:: Data for the task ::
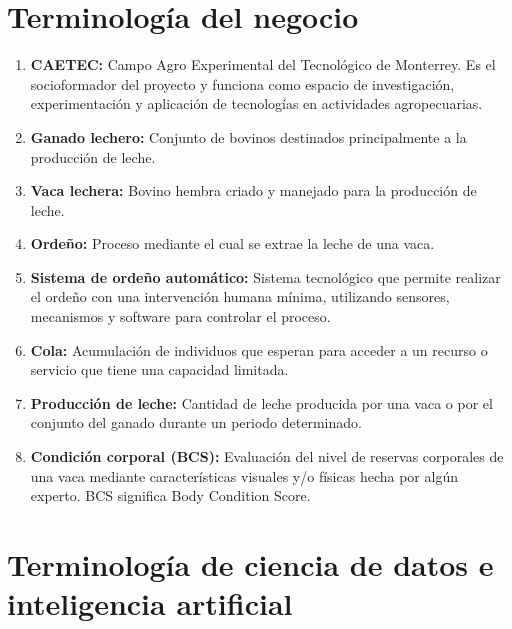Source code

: \documentclass[11pt,letterpaper,DIV=12]{scrartcl}
\begin{document}


\section{Terminología del negocio}

\begin{enumerate}
  \item \textbf{CAETEC:} Campo Agro Experimental del Tecnológico de Monterrey. Es el socioformador del proyecto y funciona como espacio de investigación, experimentación y aplicación de tecnologías en actividades agropecuarias.
  \item \textbf{Ganado lechero:} Conjunto de bovinos destinados principalmente a la producción de leche.
  \item \textbf{Vaca lechera:} Bovino hembra criado y manejado para la producción de leche.
  \item \textbf{Ordeño:} Proceso mediante el cual se extrae la leche de una vaca.
  \item \textbf{Sistema de ordeño automático:} Sistema tecnológico que permite realizar el ordeño con una intervención humana mínima, utilizando sensores, mecanismos y software para controlar el proceso.
  \item \textbf{Cola:} Acumulación de individuos que esperan para acceder a un recurso o servicio que tiene una capacidad limitada.
  \item \textbf{Producción de leche:} Cantidad de leche producida por una vaca o por el conjunto del ganado durante un periodo determinado.
  \item \textbf{Condición corporal (BCS):} Evaluación del nivel de reservas corporales de una vaca mediante características visuales y/o físicas hecha por algún experto. BCS significa Body Condition Score.
\end{enumerate}

\section{Terminología de ciencia de datos e inteligencia artificial}
\end{document}

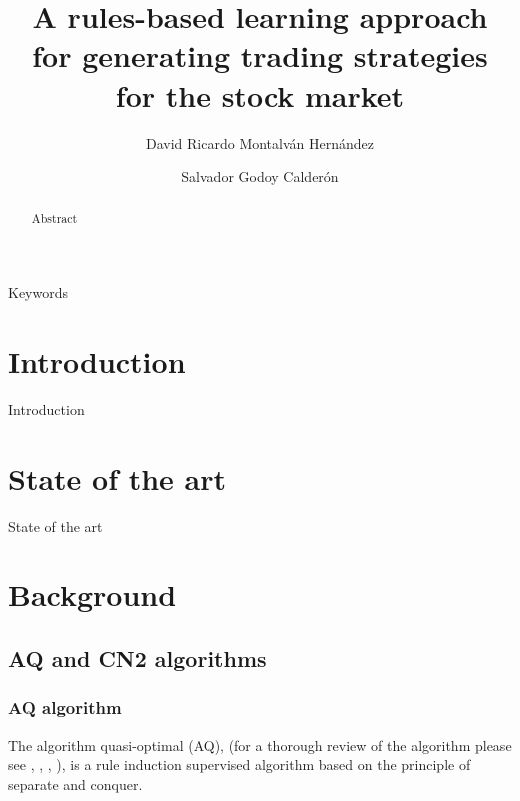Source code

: \documentclass[preprint,3p,twocolumn]{elsarticle}
\begin{document}
\begin{frontmatter}
  \title{A rules-based learning approach for generating trading strategies for the stock market}
  
  \author[1]{David Ricardo Montalván Hernández }
  
  \author[1]{Salvador Godoy Calderón}
  
  \address[1]{Centro de Investigación en Computación, Instituto Politécnico Nacional,
  Av. Juan de Dios Bátiz e/ M.O. de Mendizábal s/n, Nva Ind. Vallejo, 07738, Mexico City, Mexico}
  
  
  \begin{abstract}
  Abstract
  \end{abstract}
  
  \begin{keyword}
  Keywords
  \end{keyword}
  
\end{frontmatter}

\section{Introduction}
\label{sec:introduction}
Introduction

\section{State of the art}
\label{sec:state of the art}
State of the art

\section{Background}
\label{sec:background}

\subsection{AQ and CN2 algorithms}
\label{subsec:algorithms}

\subsubsection{AQ algorithm}
\label{subsubsec: aq algorithm}
The algorithm quasi-optimal (AQ), (for a thorough review of the algorithm please see \cite{michalski1969quasi}, \cite{AQMichalski1991}, \cite{AQCervone2010}, \cite{AQWojtusiak2012}), is a rule induction supervised algorithm based on the principle of separate and conquer.
\end{document}
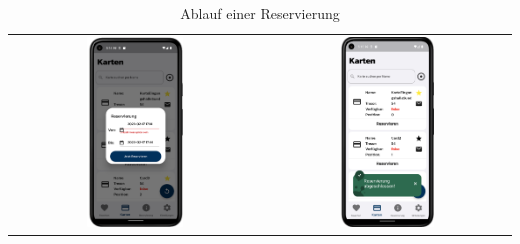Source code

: \begin{table}[htbp]
  \centering
  \begin{tabular}{cc}
    \includegraphics[width=0.4\textwidth]{FLUTTER/images/GP/Client_Reservation.png} &
    \includegraphics[width=0.4\textwidth]{FLUTTER/images/GP/Client_Reservation_Success.png} \\
  \end{tabular}
  \caption{Ablauf einer Reservierung}
  \label{tab:example}
\end{table}

\newpage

:: Exercise aim ::
Find the word "textwidth" in the records. Copy every line it appears in.

:: Written response ::
    \includegraphics[width=0.4\textwidth]{FLUTTER/images/GP/Client_Reservation.png} &
    \includegraphics[width=0.4\textwidth]{FLUTTER/images/GP/Client_Reservation_Success.png} \\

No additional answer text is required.